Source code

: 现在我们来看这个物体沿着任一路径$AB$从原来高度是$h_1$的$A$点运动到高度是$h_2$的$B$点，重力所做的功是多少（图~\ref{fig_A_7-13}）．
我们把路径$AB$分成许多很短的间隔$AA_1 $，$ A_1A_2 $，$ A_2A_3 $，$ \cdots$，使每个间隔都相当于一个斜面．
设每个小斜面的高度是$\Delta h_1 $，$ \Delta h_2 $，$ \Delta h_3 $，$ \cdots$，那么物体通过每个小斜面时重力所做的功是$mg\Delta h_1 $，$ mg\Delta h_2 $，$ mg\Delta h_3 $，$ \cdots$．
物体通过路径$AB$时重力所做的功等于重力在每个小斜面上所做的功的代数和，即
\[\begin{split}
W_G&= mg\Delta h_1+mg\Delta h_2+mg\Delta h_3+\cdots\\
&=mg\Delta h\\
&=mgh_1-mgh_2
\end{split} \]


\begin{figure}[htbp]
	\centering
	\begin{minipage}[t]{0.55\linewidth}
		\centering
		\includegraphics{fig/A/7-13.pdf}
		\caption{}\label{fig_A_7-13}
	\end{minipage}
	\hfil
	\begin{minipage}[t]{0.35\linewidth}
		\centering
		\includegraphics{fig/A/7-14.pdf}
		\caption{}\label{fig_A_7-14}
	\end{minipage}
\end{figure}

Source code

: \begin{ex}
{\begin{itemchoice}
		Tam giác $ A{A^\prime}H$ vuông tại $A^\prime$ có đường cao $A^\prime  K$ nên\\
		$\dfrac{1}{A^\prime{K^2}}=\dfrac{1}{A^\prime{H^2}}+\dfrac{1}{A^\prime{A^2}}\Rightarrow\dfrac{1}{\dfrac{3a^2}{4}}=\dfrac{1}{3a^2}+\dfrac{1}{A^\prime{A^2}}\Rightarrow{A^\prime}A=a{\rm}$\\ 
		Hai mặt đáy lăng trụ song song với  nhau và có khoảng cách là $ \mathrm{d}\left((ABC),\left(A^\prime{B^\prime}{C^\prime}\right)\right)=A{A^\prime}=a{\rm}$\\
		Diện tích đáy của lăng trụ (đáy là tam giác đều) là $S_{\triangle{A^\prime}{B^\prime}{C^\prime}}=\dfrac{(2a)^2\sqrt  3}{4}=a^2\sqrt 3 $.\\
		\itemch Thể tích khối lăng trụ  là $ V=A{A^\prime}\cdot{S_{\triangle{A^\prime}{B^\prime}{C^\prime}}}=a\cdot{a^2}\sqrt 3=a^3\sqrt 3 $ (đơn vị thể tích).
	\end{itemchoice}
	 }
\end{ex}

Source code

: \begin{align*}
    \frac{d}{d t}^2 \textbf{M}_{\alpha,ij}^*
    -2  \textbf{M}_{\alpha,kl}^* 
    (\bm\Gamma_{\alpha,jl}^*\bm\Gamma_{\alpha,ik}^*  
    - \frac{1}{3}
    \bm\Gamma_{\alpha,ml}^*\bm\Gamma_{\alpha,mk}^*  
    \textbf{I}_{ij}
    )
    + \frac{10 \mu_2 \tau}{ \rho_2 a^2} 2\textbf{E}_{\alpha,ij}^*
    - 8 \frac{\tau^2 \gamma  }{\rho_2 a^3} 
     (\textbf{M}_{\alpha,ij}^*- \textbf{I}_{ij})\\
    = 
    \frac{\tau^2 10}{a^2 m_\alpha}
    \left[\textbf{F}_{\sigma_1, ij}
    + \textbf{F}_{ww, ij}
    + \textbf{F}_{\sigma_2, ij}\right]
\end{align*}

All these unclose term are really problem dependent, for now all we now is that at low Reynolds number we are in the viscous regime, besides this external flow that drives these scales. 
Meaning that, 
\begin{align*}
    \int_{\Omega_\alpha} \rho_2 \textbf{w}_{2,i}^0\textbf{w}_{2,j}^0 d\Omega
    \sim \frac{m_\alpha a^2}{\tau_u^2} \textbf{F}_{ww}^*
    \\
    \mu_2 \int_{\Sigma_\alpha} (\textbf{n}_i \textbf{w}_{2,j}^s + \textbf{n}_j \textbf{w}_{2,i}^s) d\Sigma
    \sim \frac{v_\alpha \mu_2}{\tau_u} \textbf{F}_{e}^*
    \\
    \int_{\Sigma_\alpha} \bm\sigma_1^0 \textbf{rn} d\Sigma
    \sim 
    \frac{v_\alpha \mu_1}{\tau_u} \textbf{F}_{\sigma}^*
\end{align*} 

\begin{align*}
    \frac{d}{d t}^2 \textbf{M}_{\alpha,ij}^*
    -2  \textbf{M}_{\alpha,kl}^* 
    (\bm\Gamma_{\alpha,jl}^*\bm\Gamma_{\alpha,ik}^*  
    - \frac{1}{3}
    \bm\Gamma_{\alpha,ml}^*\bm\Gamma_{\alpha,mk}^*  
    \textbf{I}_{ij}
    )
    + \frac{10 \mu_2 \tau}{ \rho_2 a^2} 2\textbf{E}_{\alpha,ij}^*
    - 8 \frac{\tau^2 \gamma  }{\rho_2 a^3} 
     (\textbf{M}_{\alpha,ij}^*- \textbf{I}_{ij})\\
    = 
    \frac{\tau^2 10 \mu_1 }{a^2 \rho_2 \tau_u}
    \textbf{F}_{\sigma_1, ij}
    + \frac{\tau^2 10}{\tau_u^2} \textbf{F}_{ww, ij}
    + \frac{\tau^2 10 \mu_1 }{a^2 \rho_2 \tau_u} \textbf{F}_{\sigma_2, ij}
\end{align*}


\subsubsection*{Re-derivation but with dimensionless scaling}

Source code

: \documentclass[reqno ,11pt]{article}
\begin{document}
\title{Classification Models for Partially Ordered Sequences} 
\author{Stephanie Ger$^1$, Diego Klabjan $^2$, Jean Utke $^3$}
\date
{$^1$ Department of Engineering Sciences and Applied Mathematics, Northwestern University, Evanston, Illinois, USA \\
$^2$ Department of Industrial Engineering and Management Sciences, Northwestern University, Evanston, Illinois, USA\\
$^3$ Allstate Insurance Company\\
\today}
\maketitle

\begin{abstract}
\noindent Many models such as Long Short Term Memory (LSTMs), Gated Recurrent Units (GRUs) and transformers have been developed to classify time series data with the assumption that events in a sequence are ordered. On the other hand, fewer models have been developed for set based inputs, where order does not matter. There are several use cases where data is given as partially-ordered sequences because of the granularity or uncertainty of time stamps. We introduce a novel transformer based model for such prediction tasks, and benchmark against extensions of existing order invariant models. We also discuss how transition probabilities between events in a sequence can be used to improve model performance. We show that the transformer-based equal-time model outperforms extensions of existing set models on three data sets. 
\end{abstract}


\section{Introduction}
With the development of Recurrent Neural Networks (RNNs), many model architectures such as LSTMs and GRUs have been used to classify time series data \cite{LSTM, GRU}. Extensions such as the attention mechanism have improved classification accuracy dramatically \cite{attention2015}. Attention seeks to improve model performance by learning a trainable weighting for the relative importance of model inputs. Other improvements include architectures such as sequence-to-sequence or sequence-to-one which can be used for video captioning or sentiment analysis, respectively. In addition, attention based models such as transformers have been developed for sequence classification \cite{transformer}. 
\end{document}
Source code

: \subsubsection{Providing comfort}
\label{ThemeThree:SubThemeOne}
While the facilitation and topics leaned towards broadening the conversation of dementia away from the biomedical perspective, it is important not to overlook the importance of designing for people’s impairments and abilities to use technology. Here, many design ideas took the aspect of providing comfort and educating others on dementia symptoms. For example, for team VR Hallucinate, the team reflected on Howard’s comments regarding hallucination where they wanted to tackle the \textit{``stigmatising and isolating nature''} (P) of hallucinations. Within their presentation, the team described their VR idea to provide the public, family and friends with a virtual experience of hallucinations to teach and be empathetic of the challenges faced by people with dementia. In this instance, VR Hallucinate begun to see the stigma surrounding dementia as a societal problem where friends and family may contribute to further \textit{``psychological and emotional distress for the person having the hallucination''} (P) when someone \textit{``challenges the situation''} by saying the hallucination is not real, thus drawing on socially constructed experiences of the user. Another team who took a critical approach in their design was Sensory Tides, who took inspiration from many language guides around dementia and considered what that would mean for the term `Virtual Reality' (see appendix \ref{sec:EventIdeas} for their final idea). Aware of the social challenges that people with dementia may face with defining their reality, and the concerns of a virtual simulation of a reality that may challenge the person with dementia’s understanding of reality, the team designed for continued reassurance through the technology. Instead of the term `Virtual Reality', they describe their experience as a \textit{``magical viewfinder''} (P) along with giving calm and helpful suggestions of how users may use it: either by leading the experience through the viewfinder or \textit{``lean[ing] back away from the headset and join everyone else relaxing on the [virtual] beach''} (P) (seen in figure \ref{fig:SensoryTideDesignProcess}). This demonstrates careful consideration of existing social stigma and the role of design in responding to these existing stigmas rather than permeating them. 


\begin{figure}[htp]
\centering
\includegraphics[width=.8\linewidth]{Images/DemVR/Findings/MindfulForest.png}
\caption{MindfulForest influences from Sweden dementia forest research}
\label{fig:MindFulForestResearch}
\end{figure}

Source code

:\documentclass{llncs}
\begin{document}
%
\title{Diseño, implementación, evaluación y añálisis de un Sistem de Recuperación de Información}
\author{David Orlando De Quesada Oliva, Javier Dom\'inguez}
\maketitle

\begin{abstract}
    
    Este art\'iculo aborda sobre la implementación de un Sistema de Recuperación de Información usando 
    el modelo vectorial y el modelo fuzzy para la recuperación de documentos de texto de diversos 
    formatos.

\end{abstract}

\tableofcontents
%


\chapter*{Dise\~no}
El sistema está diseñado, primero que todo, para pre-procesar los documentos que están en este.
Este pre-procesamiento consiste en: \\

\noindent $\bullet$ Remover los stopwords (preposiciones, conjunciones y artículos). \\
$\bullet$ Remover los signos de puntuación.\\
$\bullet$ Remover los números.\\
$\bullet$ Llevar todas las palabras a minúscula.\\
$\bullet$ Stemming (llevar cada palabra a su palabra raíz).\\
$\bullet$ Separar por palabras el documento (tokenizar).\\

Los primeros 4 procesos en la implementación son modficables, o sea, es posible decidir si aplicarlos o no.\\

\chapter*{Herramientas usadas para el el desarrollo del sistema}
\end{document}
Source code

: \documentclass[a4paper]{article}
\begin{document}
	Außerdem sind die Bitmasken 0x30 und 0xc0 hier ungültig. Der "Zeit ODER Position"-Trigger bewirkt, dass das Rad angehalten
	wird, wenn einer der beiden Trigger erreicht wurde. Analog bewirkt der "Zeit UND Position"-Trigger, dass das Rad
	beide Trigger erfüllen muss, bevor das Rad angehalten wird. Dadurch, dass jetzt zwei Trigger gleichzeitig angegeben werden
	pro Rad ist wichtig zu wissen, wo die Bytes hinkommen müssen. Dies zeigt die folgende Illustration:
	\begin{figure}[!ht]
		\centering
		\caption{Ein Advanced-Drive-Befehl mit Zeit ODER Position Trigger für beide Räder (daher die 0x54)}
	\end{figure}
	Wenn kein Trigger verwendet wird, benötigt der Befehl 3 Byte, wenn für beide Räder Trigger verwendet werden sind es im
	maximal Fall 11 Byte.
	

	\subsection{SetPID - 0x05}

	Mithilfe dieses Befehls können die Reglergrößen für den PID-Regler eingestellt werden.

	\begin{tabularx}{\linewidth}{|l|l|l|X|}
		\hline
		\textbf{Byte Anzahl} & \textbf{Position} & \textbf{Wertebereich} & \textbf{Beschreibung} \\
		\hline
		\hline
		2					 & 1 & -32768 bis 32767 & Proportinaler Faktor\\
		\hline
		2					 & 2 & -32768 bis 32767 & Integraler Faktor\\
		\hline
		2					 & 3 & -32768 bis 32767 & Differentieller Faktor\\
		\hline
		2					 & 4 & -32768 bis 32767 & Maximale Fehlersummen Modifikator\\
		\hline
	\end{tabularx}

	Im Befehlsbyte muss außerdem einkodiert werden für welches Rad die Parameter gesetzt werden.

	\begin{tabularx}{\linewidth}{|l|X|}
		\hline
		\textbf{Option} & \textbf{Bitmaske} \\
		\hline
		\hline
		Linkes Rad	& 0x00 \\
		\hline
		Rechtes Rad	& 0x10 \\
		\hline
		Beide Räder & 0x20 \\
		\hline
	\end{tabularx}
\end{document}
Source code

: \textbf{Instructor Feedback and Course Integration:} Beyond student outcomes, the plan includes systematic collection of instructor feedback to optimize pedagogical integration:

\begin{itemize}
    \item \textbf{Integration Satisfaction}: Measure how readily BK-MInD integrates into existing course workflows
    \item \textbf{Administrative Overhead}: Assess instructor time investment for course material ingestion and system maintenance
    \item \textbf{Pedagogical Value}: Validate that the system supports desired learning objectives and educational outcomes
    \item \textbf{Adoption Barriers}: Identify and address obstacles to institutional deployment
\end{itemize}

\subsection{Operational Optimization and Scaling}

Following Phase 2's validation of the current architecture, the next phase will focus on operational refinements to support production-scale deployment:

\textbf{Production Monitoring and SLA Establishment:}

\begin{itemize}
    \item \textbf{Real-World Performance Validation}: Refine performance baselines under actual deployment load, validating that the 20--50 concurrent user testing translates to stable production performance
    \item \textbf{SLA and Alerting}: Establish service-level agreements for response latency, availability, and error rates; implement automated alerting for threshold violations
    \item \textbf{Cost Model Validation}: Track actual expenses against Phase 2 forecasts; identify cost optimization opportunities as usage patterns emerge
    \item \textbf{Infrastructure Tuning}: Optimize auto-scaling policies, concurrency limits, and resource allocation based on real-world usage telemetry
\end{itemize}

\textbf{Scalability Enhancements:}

=======

HOW TO COMPLETE THIS TASK:
Only the lines holding "left" are wanted, so copy each of them from the material.

EXPECTED ANSWER:
		Hai mặt đáy lăng trụ song song với  nhau và có khoảng cách là $ \mathrm{d}\left((ABC),\left(A^\prime{B^\prime}{C^\prime}\right)\right)=A{A^\prime}=a{\rm}$\\
    \left[\textbf{F}_{\sigma_1, ij}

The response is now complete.